Looking at the records below, count how many lines contain the string "base". Give that number alone.

Records excerpted from a collection:
================================

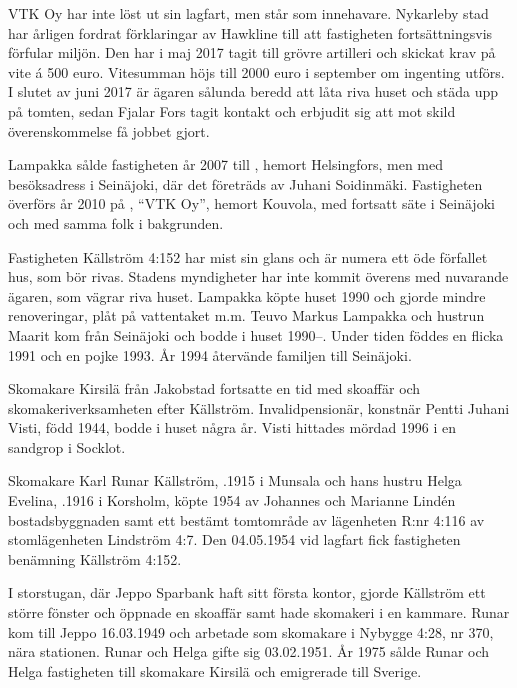 
VTK Oy har inte löst ut sin lagfart, men står som innehavare. Nykarleby stad har årligen fordrat förklaringar av Hawkline till att fastigheten fortsättningsvis förfular miljön. Den har i maj 2017 tagit till grövre artilleri och skickat krav på vite á 500 euro. Vitesumman höjs till 2000 euro i september om ingenting utförs. I slutet av juni 2017 är ägaren sålunda beredd att låta riva huset och städa upp på tomten, sedan Fjalar Fors tagit kontakt och erbjudit sig att mot skild överenskommelse få jobbet gjort.


Lampakka sålde fastigheten år 2007 till , hemort Helsingfors, men med besöksadress i Seinäjoki, där det företräds av Juhani Soidinmäki. Fastigheten överförs år 2010 på , ``VTK Oy'', hemort Kouvola, med fortsatt säte i Seinäjoki och med samma folk i bakgrunden.


Fastigheten Källström 4:152 har mist sin glans och är numera ett öde förfallet hus, som bör rivas. Stadens myndigheter har inte kommit överens med nuvarande ägaren, som vägrar riva huset. Lampakka köpte huset 1990 och gjorde mindre renoveringar, plåt på vattentaket m.m. Teuvo Markus Lampakka och hustrun Maarit kom från Seinäjoki och bodde i huset 1990--. Under tiden föddes en flicka 1991 och en pojke 1993. År 1994 återvände familjen till Seinäjoki.


Skomakare Kirsilä  från Jakobstad fortsatte en tid med skoaffär och skomakeriverksamheten	efter Källström. Invalidpensionär, konstnär Pentti Juhani Visti, född 1944, bodde i huset några år. Visti hittades mördad 1996 i	en sandgrop i Socklot.


Skomakare Karl Runar Källström, .1915 i Munsala och hans hustru Helga Evelina, .1916 i Korsholm, köpte 1954 av Johannes och Marianne Lindén bostadsbyggnaden samt ett bestämt tomtområde av lägenheten R:nr 4:116  av stomlägenheten Lindström 4:7. Den 04.05.1954 vid lagfart fick fastigheten benämning Källström 4:152.

I storstugan, där Jeppo Sparbank haft sitt första kontor, gjorde Källström ett större fönster och	öppnade en skoaffär samt hade skomakeri i en kammare. Runar kom till Jeppo 16.03.1949 och arbetade som skomakare i Nybygge 4:28, nr 370, nära stationen. Runar och Helga gifte sig 03.02.1951. År 1975 sålde Runar och Helga fastigheten till skomakare Kirsilä och emigrerade till Sverige.


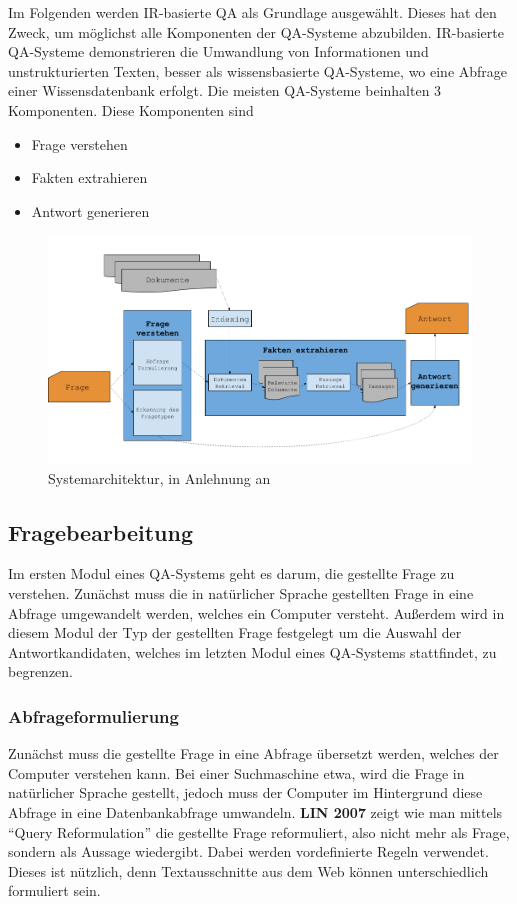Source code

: \documentclass[
        ngerman,
        paper=a4,
        numbers=noendperiod,
]{scrreprt}
\begin{document}
Im Folgenden werden IR-basierte QA als Grundlage ausgewählt. Dieses hat den Zweck, um möglichst alle Komponenten der QA-Systeme abzubilden. IR-basierte QA-Systeme demonstrieren die Umwandlung von Informationen und unstrukturierten Texten, besser als wissensbasierte QA-Systeme, wo eine Abfrage einer Wissensdatenbank erfolgt. Die meisten QA-Systeme beinhalten 3 Komponenten. Diese Komponenten sind 
\begin{itemize}
\item Frage verstehen
\item Fakten extrahieren 
\item Antwort generieren
\end{itemize}




\begin{figure}[H]
    \centering\includegraphics[width=1.0\linewidth]{images/image1.png}
    \caption[Systemarchitektur]{Systemarchitektur, in Anlehnung an \cite []{eff70}}
    \label{fig:diagram1}
\end{figure}





\subsection{Fragebearbeitung}

Im ersten Modul eines QA-Systems geht es darum, die gestellte Frage zu verstehen. Zunächst muss die in natürlicher Sprache gestellten Frage in eine Abfrage umgewandelt werden, welches ein Computer versteht. Außerdem wird in diesem Modul der Typ der gestellten Frage festgelegt um die Auswahl der Antwortkandidaten, welches im letzten Modul eines QA-Systems stattfindet, zu begrenzen.

\subsubsection{Abfrageformulierung}
Zunächst muss die gestellte Frage in eine Abfrage übersetzt werden, welches der Computer verstehen kann. Bei einer Suchmaschine etwa, wird die Frage in natürlicher Sprache gestellt, jedoch muss der Computer im Hintergrund diese Abfrage in eine Datenbankabfrage umwandeln. 
\textbf{LIN 2007} zeigt wie man mittels  \enquote{Query Reformulation} die gestellte Frage reformuliert, also nicht mehr als Frage, sondern als Aussage wiedergibt. Dabei werden vordefinierte Regeln verwendet. Dieses ist nützlich, denn Textausschnitte aus dem Web können unterschiedlich formuliert sein.
\end{document}
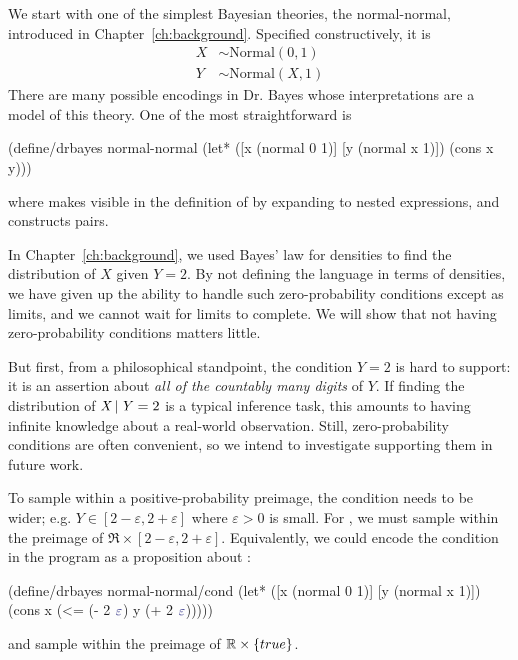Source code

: We start with one of the simplest Bayesian theories, the normal-normal, introduced in Chapter~\ref{ch:background}.
Specified constructively, it is
\begin{equation}
\begin{aligned}
	X &\sim \mathrm{Normal}(0,1) \\
	Y &\sim \mathrm{Normal}(X,1)
\end{aligned}
\end{equation}
There are many possible encodings in Dr. Bayes whose interpretations are a model of this theory.
One of the most straightforward is
\begin{center}\singlespacing
\begin{schemedisplay}
(define/drbayes normal-normal
  (let* ([x  (normal 0 1)]
         [y  (normal x 1)])
    (cons x y)))
\end{schemedisplay}
\end{center}
where  makes  visible in the definition of  by expanding to nested  expressions, and  constructs pairs.

In Chapter~\ref{ch:background}, we used Bayes' law for densities to find the distribution of $\mathit{X}$ given $\mathit{Y} = 2$.
By not defining the language in terms of densities, we have given up the ability to handle such zero-probability conditions except as limits, and we cannot wait for limits to complete.
We will show that not having zero-probability conditions matters little.

But first, from a philosophical standpoint, the condition $\mathit{Y} = 2$ is hard to support: it is an assertion about \emph{all of the countably many digits} of $\mathit{Y}$.
If finding the distribution of $\mathit{X} \,|\, \mathit{Y} = 2$ is a typical inference task, this amounts to having infinite knowledge about a real-world observation.
Still, zero-probability conditions are often convenient, so we intend to investigate supporting them in future work.

To sample within a positive-probability preimage, the condition needs to be wider; e.g. $\mathit{Y} \in [2-\varepsilon,2+\varepsilon]$ where $\varepsilon > 0$ is small.
For , we must sample within the preimage of $\Re \times [2-\varepsilon,2+\varepsilon]$.
Equivalently, we could encode the condition in the program as a proposition about :
\begin{center}\singlespacing
\begin{schemedisplay}
(define/drbayes normal-normal/cond
  (let* ([x  (normal 0 1)]
         [y  (normal x 1)])
    (cons x (<= (- 2 $\va{\varepsilon}$) y (+ 2 $\va{\varepsilon}$)))))
\end{schemedisplay}
\end{center}
and sample within the preimage of $\mathbb{R} \times \{{true}\}$.

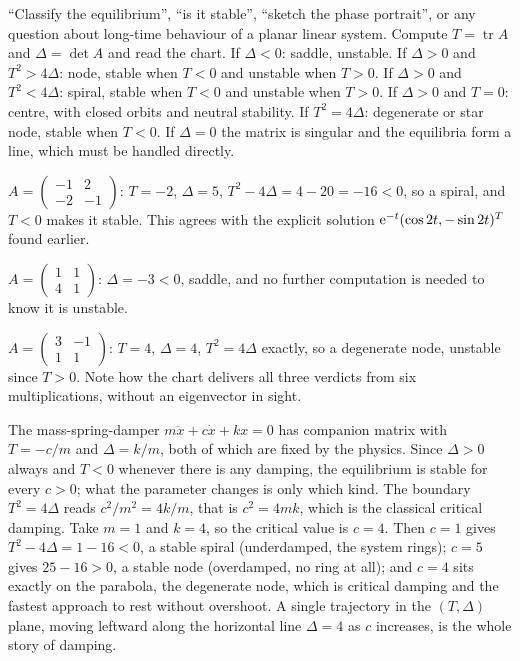 \cue ``Classify the equilibrium'', ``is it stable'', ``sketch the phase portrait'', or any question about long-time behaviour of a planar linear system.
\method Compute $T=\operatorname{tr}A$ and $\Delta=\det A$ and read the chart. If $\Delta<0$: saddle, unstable. If $\Delta>0$ and $T^{2}>4\Delta$: node, stable when $T<0$ and unstable when $T>0$. If $\Delta>0$ and $T^{2}<4\Delta$: spiral, stable when $T<0$ and unstable when $T>0$. If $\Delta>0$ and $T=0$: centre, with closed orbits and neutral stability. If $T^{2}=4\Delta$: degenerate or star node, stable when $T<0$. If $\Delta=0$ the matrix is singular and the equilibria form a line, which must be handled directly.

\begin{worked}
$A=\begin{pmatrix}-1&2\\-2&-1\end{pmatrix}$: $T=-2$, $\Delta=5$, $T^{2}-4\Delta=4-20=-16<0$, so a spiral, and $T<0$ makes it stable. This agrees with the explicit solution $\eu^{-t}(\cos2t,-\sin2t)^{T}$ found earlier.

$A=\begin{pmatrix}1&1\\4&1\end{pmatrix}$: $\Delta=-3<0$, saddle, and no further computation is needed to know it is unstable.

$A=\begin{pmatrix}3&-1\\1&1\end{pmatrix}$: $T=4$, $\Delta=4$, $T^{2}=4\Delta$ exactly, so a degenerate node, unstable since $T>0$. Note how the chart delivers all three verdicts from six multiplications, without an eigenvector in sight.
\end{worked}

\begin{worked}
The mass-spring-damper $m\ddot x+c\dot x+kx=0$ has companion matrix with $T=-c/m$ and $\Delta=k/m$, both of which are fixed by the physics. Since $\Delta>0$ always and $T<0$ whenever there is any damping, the equilibrium is stable for every $c>0$; what the parameter changes is only which kind. The boundary $T^{2}=4\Delta$ reads $c^{2}/m^{2}=4k/m$, that is $c^{2}=4mk$, which is the classical critical damping. Take $m=1$ and $k=4$, so the critical value is $c=4$. Then $c=1$ gives $T^{2}-4\Delta=1-16<0$, a stable spiral (underdamped, the system rings); $c=5$ gives $25-16>0$, a stable node (overdamped, no ring at all); and $c=4$ sits exactly on the parabola, the degenerate node, which is critical damping and the fastest approach to rest without overshoot. A single trajectory in the $(T,\Delta)$ plane, moving leftward along the horizontal line $\Delta=4$ as $c$ increases, is the whole story of damping.
\end{worked}

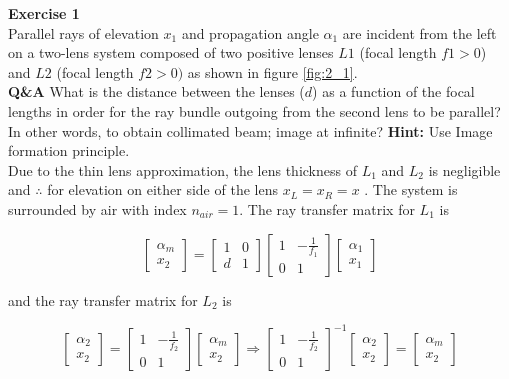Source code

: \documentclass[main.tex]{subfiles}
\begin{document}
\textbf{Exercise 1}\\
Parallel rays of elevation $x_1$ and propagation angle $\alpha_1$ are incident from the left on a two-lens system composed of two positive lenses $L1$ (focal length $f1>0$) and $L2$ (focal length $f2 >0)$ as shown in figure \ref{fig:2_1}.\\

\textbf{Q\&A} What is the distance between the lenses ($d$) as a function of the focal lengths in order for the ray bundle outgoing from the second lens to be parallel? In other words, to obtain collimated beam; image at infinite? \textbf{Hint:} Use Image formation principle.\\


Due to the thin lens approximation, the lens thickness of $L_1$ and $L_2$ is negligible and $\therefore$ for elevation on either side of the lens $x_L = x_R = x$ . The system is surrounded by air with index $n_{air} = 1$. The ray transfer matrix for $L_1$ is

\[
\begin{bmatrix}
    \alpha_m \\
    x_2
\end{bmatrix}
=
\begin{bmatrix}
    1   &   0 \\
    d   &   1
\end{bmatrix}
\begin{bmatrix}
    1   & -\frac{1}{f_1} \\
    0   &   1
\end{bmatrix}
\begin{bmatrix}
     \alpha_{1} \\
    x_1
\end{bmatrix}
\]

and the ray transfer matrix for $L_2$ is

\[
\begin{bmatrix}
    \alpha_2 \\
    x_2
\end{bmatrix}
=
\begin{bmatrix}
    1   & -\frac{1}{f_2} \\
    0   &   1
\end{bmatrix}
\begin{bmatrix}
    \alpha_{m}  \\
    x_2
\end{bmatrix}
\Rightarrow
\begin{bmatrix}
    1   & -\frac{1}{f_2} \\
    0   &   1
\end{bmatrix}^{-1}
\begin{bmatrix}
    \alpha_2 \\
    x_2
\end{bmatrix}
=
\begin{bmatrix}
    \alpha_{m}  \\
    x_2
\end{bmatrix}
\]
\end{document}
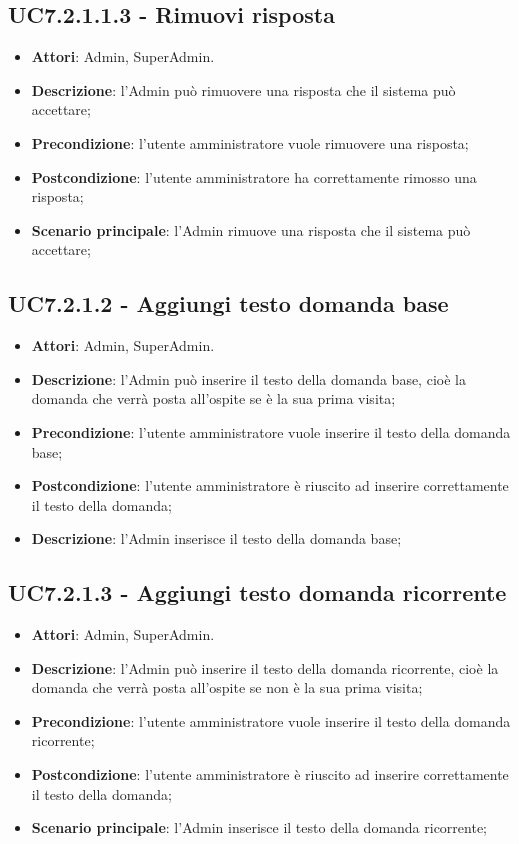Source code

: \documentclass[../AnalisiDeiRequisiti_v4.0.0.tex]{subfiles}
\begin{document}
\begin{itemize}
\subsection{UC7.2.1.1.3 - Rimuovi risposta} 
\label{sssec:UC7.2.1.1.3} 
\begin{itemize} 
\item \textbf{Attori}: Admin, SuperAdmin.
\item \textbf{Descrizione}: l'Admin può rimuovere una risposta che il sistema può accettare;
\item \textbf{Precondizione}: l'utente amministratore vuole rimuovere una risposta;
\item \textbf{Postcondizione}: l'utente amministratore ha correttamente rimosso una risposta;
\item \textbf{Scenario principale}: l'Admin rimuove una risposta che il sistema può accettare;
\end{itemize}
\subsection{UC7.2.1.2 - Aggiungi testo domanda base} 
\label{sssec:UC7.2.1.2} 
\begin{itemize} 
\item \textbf{Attori}: Admin, SuperAdmin.
\item \textbf{Descrizione}: l'Admin può inserire il testo della domanda base, cioè la domanda che verrà posta all'ospite se è la sua prima visita;
\item \textbf{Precondizione}: l'utente amministratore vuole inserire il testo della domanda base;
\item \textbf{Postcondizione}: l'utente amministratore è riuscito ad inserire correttamente il testo della domanda;
\item \textbf{Descrizione}: l'Admin inserisce il testo della domanda base;
\end{itemize} 
\subsection{UC7.2.1.3 - Aggiungi testo domanda ricorrente} 
\label{sssec:UC7.2.1.3} 
\begin{itemize} 
\item \textbf{Attori}: Admin, SuperAdmin.
\item \textbf{Descrizione}: l'Admin può inserire il testo della domanda ricorrente, cioè la domanda che verrà posta all'ospite se non è la sua prima visita;
\item \textbf{Precondizione}: l'utente amministratore vuole inserire il testo della domanda ricorrente;
\item \textbf{Postcondizione}: l'utente amministratore è riuscito ad inserire correttamente il testo della domanda;
\item \textbf{Scenario principale}: l'Admin inserisce il testo della domanda ricorrente;
\end{itemize} 
\end{itemize} 
\end{document}
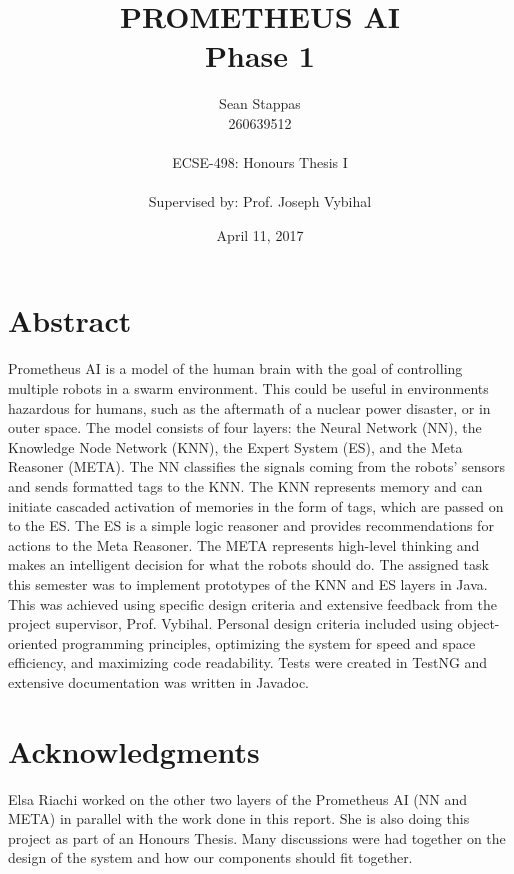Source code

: \documentclass[titlepage,11pt]{article}
\title
{
	\uppercase{Prometheus AI} \\
	\large Phase 1
}
\author %
{
	Sean Stappas \\ 
	260639512 \\
	\\ 
	ECSE-498: Honours Thesis I \\
	\\
	\small Supervised by: Prof. Joseph Vybihal
}
\date{April 11, 2017}
\begin{document}
	
\sloppy

\maketitle

\section*{Abstract}
Prometheus AI is a model of the human brain with the goal of controlling multiple robots in a swarm environment. This could be useful in environments hazardous for humans, such as the aftermath of a nuclear power disaster, or in outer space. The model consists of four layers: the Neural Network (NN), the Knowledge Node Network (KNN), the Expert System (ES), and the Meta Reasoner (META). The NN classifies the signals coming from the robots' sensors and sends formatted tags to the KNN. The KNN represents memory and can initiate cascaded activation of memories in the form of tags, which are passed on to the ES. The ES is a simple logic reasoner and provides recommendations for actions to the Meta Reasoner. The META represents high-level thinking and makes an intelligent decision for what the robots should do. The assigned task this semester was to implement prototypes of the KNN and ES layers in Java. This was achieved using specific design criteria and extensive feedback from the project supervisor, Prof. Vybihal. Personal design criteria included using object-oriented programming principles, optimizing the system for speed and space efficiency, and maximizing code readability. Tests were created in TestNG and extensive documentation was written in Javadoc.

\section*{Acknowledgments}
Elsa Riachi worked on the other two layers of the Prometheus AI (NN and META) in parallel with the work done in this report. She is also doing this project as part of an Honours Thesis. Many discussions were had together on the design of the system and how our components should fit together.
\end{document}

================================

▸ Solution for this problem: 4